Saved data entries
= = = = =

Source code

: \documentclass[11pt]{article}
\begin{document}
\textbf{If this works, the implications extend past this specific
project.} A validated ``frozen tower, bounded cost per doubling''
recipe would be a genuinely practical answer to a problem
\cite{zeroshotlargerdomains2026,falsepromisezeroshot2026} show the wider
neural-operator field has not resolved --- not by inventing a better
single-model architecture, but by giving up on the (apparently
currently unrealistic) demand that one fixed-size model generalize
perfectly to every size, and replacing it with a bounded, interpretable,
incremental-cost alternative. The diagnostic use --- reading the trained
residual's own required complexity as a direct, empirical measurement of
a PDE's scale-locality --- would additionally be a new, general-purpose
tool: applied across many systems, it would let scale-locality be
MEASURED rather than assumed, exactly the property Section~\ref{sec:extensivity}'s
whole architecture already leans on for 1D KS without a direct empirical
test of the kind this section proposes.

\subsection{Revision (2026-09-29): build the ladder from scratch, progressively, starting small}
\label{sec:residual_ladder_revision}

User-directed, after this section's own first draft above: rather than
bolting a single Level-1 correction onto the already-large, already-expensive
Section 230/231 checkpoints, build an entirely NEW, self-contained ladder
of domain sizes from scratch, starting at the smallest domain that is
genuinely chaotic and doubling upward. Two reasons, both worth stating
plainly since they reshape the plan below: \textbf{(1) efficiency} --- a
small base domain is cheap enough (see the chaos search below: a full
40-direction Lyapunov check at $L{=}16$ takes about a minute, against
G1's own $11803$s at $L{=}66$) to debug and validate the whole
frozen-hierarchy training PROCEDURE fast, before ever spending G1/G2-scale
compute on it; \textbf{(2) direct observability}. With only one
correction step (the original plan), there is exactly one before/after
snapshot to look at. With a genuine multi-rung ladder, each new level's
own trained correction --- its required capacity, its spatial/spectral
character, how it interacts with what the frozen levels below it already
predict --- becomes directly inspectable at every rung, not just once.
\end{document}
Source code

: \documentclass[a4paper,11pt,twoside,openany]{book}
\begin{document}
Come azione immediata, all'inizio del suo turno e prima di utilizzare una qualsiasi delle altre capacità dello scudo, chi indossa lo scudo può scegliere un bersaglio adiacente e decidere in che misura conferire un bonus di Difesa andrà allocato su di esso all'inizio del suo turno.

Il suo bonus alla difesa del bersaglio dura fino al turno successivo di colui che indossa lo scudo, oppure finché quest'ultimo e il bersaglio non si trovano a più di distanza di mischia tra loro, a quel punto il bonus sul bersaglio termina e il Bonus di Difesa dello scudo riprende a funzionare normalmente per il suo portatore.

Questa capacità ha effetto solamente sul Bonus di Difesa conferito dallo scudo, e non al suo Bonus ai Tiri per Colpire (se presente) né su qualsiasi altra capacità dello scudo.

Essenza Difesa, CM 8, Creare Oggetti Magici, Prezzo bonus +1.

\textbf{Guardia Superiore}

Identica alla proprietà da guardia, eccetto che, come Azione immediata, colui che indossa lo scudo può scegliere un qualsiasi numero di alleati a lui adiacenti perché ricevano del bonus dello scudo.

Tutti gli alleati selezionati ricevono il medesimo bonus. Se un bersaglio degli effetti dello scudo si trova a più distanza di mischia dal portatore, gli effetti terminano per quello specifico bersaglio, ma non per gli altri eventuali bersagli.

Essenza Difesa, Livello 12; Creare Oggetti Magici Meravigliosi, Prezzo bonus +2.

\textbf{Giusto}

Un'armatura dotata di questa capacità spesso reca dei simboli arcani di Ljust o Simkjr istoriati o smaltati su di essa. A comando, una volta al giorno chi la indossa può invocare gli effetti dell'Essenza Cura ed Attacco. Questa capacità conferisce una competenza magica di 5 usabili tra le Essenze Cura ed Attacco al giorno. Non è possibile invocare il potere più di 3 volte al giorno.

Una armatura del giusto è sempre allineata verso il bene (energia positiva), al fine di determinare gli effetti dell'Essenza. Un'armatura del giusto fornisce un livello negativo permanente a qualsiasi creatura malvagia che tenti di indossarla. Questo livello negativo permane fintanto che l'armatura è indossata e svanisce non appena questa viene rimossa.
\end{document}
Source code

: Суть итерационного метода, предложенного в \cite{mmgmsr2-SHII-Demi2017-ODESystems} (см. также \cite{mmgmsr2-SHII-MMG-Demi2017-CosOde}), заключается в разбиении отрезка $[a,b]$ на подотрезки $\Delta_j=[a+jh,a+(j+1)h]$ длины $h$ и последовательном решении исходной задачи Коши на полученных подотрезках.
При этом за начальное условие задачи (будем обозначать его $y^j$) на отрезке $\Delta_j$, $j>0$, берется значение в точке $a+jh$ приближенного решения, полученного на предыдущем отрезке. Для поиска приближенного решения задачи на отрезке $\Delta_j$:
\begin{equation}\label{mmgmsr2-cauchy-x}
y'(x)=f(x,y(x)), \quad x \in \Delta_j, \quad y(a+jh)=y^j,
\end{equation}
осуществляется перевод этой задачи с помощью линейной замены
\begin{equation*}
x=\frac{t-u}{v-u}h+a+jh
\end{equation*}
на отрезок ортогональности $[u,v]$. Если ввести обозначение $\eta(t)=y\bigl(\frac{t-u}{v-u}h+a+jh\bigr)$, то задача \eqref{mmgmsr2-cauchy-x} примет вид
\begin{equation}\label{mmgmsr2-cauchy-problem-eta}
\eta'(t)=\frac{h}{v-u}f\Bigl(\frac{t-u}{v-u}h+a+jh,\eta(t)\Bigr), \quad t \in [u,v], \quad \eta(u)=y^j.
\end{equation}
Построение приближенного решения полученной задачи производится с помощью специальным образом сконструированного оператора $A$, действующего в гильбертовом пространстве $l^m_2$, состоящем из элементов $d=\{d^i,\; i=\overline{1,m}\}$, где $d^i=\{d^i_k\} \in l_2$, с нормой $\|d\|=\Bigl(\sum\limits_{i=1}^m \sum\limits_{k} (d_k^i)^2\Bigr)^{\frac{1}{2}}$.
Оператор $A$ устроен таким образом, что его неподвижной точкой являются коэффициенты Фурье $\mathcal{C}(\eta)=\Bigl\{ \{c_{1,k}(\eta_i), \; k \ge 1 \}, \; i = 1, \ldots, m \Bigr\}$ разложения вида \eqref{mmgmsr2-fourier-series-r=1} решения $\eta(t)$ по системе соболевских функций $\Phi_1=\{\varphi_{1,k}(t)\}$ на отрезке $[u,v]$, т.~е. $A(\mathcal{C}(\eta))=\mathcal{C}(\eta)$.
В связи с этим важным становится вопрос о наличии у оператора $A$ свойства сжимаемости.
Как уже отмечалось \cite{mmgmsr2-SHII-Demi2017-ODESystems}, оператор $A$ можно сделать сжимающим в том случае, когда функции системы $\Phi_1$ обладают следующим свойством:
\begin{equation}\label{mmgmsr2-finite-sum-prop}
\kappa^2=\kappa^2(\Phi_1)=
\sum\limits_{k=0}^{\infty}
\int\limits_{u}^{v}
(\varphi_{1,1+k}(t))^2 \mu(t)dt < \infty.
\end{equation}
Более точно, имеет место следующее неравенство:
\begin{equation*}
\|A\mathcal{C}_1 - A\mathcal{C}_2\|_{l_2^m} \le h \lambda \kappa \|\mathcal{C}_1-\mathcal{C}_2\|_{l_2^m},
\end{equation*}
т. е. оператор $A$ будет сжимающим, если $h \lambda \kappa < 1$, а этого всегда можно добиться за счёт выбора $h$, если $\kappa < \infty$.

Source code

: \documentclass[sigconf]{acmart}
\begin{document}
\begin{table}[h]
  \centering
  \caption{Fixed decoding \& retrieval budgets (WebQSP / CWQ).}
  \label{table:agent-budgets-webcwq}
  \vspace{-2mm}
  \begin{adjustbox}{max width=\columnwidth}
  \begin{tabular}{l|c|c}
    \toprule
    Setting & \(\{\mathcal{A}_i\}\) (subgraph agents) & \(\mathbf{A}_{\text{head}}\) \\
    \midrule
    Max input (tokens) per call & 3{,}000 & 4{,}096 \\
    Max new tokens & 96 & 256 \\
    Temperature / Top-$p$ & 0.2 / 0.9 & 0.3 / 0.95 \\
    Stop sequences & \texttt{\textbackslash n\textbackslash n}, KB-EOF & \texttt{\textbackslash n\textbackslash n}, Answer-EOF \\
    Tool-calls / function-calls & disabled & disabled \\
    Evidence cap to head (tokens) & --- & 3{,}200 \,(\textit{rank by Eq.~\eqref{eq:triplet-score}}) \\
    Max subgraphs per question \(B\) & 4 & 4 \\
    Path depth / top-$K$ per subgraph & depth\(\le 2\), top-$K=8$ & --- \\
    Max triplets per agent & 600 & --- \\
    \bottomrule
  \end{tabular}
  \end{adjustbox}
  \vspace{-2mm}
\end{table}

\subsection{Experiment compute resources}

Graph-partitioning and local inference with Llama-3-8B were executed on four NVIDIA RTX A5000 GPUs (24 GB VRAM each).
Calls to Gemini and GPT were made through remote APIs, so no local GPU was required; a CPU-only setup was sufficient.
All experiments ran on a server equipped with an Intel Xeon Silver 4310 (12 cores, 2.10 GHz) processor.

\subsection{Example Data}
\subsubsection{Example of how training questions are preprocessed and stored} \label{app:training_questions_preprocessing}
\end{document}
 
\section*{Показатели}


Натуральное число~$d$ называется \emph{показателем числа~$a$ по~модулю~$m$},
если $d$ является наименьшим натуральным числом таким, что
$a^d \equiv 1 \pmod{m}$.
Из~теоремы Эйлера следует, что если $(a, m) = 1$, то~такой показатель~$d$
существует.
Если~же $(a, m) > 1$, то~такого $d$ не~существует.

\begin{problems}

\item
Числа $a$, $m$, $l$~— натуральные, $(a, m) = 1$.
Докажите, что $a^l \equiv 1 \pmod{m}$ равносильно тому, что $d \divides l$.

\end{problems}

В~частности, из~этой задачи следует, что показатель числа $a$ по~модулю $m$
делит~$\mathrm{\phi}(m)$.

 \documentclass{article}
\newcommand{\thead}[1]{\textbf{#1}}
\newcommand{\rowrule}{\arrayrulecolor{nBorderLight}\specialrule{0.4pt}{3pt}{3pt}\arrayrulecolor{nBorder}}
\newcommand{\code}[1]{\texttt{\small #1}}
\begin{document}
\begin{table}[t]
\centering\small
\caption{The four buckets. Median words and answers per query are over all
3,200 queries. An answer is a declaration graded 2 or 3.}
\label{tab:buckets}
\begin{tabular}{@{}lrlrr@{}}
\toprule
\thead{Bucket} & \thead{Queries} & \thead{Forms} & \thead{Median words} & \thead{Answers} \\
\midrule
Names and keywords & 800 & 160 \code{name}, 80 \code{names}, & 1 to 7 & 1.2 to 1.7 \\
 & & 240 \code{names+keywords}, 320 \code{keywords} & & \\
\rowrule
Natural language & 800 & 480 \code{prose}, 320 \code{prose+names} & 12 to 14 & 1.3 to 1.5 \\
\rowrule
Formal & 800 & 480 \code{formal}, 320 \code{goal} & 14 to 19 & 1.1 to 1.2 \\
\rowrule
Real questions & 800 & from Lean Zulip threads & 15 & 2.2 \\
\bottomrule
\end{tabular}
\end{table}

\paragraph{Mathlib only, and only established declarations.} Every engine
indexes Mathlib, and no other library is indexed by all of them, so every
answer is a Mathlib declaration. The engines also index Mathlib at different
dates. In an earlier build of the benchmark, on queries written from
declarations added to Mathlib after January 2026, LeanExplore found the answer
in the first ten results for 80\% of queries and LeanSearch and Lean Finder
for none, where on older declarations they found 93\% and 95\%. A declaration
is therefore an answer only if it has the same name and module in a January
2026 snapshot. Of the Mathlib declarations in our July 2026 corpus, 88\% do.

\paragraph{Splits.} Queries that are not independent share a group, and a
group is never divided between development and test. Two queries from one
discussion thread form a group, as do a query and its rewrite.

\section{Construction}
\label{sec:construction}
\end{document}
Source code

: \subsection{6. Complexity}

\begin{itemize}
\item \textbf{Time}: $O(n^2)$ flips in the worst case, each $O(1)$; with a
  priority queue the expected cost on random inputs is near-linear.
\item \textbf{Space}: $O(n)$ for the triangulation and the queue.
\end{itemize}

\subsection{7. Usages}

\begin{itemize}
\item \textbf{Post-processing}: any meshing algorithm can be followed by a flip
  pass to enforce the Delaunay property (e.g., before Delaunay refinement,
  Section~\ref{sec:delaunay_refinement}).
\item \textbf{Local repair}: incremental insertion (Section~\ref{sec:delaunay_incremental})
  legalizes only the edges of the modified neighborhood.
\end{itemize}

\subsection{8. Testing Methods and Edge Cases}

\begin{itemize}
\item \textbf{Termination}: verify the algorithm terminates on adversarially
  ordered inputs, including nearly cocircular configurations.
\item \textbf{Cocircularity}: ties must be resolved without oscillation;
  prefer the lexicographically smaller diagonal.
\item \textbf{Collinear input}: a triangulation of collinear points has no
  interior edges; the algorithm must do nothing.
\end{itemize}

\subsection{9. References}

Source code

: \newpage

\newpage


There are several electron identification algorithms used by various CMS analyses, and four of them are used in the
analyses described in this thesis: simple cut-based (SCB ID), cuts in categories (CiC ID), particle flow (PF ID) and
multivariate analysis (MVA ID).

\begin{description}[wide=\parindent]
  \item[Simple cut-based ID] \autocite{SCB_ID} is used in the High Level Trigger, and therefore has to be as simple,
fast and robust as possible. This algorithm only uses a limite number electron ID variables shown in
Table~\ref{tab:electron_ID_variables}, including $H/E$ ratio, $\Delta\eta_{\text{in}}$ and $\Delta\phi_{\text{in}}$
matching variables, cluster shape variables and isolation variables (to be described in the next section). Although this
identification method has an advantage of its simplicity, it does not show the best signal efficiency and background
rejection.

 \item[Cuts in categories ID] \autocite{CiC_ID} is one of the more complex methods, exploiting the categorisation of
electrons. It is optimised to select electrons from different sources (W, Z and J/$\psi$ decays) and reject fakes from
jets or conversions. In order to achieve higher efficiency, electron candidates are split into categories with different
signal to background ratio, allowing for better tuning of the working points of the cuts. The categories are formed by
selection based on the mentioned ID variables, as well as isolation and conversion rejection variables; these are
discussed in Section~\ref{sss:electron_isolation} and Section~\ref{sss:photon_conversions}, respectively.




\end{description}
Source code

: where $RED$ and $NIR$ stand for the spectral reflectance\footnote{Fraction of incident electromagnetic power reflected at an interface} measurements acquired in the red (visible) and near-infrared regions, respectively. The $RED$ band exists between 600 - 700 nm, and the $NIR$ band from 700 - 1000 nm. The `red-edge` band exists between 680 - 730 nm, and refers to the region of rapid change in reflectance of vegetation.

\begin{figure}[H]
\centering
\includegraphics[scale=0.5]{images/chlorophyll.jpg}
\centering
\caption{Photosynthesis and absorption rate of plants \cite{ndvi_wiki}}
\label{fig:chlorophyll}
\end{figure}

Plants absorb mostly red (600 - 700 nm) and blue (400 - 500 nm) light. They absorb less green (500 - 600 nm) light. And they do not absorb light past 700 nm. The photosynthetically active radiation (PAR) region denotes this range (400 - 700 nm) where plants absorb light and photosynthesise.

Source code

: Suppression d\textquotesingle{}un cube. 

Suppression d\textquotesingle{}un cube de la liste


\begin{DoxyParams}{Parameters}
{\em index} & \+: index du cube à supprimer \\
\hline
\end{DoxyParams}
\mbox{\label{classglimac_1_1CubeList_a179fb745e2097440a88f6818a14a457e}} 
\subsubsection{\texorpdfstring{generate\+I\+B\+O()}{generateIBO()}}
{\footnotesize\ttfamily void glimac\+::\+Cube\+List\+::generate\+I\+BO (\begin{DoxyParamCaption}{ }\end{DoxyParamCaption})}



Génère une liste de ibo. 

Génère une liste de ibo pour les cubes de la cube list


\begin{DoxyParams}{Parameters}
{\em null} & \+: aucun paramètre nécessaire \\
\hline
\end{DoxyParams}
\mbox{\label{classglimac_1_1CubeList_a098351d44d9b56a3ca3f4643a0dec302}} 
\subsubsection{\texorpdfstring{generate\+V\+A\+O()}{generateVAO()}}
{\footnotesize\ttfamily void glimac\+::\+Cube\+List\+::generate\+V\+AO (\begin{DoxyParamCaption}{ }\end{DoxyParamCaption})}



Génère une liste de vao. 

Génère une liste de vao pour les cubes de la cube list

= = = = =

For every line of the data above that contains "rejection", copy that line.

Answer for the task:
rejection.
selection based on the mentioned ID variables, as well as isolation and conversion rejection variables; these are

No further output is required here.